The foreclosure crisis has had a devastating impact on metro Atlanta. While precise statistics are elusive, experts agree that there are in excess of 100,000 foreclosed properties on the market today, with another 60,000-plus coming on stream annually.
Foreclosures have affected every segment of the housing market, including high-profile, high-rise condos. But the bulk of the impact has been in neighborhoods where working families with modest incomes have been particularly hard hit. And, while less recognized, the foreclosure tsunami has also debilitated the rental market.

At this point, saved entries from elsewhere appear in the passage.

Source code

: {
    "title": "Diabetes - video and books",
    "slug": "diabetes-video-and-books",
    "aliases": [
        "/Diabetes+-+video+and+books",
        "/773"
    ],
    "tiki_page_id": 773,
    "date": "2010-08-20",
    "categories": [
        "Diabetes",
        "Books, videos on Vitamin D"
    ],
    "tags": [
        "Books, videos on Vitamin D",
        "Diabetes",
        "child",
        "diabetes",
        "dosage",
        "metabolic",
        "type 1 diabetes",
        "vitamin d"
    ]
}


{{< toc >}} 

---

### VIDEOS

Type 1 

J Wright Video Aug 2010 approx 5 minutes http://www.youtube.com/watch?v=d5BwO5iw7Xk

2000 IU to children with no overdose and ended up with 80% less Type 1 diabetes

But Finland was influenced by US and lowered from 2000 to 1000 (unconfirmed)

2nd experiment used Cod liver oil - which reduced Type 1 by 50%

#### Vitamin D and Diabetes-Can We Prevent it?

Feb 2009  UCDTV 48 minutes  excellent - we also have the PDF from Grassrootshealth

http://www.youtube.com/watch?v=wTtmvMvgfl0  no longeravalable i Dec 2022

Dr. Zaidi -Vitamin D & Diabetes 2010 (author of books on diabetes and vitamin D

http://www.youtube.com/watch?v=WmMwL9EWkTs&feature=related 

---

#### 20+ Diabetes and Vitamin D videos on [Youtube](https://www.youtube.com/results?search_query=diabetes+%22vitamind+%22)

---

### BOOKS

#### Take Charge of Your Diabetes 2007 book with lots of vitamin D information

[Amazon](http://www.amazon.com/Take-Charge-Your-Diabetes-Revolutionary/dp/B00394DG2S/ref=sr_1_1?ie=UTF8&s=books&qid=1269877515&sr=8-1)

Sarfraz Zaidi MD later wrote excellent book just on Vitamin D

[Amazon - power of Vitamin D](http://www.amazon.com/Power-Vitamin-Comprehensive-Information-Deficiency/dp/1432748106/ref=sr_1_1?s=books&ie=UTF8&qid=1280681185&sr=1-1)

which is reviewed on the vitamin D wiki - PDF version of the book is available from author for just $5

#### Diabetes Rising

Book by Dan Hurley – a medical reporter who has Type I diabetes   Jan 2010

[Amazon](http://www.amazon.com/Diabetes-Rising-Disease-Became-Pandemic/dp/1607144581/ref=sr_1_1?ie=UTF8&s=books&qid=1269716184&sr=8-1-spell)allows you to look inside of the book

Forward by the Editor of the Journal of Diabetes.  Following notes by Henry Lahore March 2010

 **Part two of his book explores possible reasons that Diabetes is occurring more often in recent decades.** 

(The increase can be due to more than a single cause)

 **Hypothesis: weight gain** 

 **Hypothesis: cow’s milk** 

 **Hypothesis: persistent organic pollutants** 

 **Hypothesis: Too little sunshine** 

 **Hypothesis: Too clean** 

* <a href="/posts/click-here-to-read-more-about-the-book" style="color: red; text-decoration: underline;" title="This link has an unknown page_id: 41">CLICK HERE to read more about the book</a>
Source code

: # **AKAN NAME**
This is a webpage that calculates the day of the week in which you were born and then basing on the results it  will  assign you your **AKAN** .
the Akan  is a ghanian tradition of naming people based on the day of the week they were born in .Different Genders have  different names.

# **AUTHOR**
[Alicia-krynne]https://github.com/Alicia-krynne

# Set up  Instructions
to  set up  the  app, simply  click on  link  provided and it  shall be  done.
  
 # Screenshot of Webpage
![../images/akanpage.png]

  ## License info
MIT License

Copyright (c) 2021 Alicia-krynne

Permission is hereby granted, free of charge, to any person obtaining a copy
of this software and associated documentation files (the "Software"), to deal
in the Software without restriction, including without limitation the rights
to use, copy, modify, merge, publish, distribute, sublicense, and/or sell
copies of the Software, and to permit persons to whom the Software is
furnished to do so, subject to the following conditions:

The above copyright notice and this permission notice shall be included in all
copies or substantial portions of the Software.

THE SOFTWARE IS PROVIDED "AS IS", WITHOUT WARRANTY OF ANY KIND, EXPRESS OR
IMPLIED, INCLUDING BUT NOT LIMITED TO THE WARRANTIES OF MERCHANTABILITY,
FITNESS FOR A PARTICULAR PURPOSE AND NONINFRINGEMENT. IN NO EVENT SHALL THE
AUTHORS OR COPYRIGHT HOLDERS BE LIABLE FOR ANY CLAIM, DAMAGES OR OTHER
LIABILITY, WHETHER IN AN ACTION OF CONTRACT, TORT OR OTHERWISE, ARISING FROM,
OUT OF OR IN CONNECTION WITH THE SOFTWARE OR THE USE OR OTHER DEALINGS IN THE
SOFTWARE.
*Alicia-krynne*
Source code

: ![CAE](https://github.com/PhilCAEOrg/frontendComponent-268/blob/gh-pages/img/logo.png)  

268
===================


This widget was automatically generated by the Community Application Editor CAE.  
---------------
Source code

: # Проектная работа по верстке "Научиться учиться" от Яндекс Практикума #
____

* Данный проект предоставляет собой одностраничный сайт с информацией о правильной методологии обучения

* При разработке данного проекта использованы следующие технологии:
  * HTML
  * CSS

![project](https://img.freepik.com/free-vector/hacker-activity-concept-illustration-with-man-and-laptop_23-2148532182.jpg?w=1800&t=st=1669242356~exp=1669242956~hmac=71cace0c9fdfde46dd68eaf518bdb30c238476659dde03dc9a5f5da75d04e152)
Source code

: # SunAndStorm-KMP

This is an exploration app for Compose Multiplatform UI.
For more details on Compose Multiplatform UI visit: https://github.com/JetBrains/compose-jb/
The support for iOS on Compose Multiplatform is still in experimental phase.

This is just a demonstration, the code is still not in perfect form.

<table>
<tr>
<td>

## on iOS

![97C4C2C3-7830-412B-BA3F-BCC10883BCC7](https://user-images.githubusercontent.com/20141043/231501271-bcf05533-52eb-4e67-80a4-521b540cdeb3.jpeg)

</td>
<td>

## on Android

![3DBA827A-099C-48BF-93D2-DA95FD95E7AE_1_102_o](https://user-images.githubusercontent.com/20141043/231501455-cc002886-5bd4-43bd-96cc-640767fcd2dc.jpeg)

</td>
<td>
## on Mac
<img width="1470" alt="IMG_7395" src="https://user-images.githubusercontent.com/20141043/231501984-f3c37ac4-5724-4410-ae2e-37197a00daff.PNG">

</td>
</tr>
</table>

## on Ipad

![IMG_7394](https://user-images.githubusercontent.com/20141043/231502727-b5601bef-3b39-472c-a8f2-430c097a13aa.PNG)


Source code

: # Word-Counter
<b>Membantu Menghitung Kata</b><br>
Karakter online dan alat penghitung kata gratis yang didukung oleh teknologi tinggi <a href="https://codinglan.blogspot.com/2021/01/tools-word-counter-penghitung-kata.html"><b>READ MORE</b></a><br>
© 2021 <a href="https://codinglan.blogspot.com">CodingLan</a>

Several weeks ago, The Atlanta Journal-Constitution ran an article about Atlanta’s largest nonprofit affordable housing developer, Progressive Redevelopment Inc. (PRI), chronicling its struggles to maintain and operate several important older rental properties in the face of the recession. Unfortunately, the article missed the real story. PRI’s challenges can be better seen as the “canary in the mine shaft” as it relates to affordable rental housing in Atlanta and nationally.
A fundamental building block of our communities, affordable housing is uniquely positioned as a connecting platform that links with other key sectors such as transportation, energy, work-force development and education to produce sustainable and equitable communities.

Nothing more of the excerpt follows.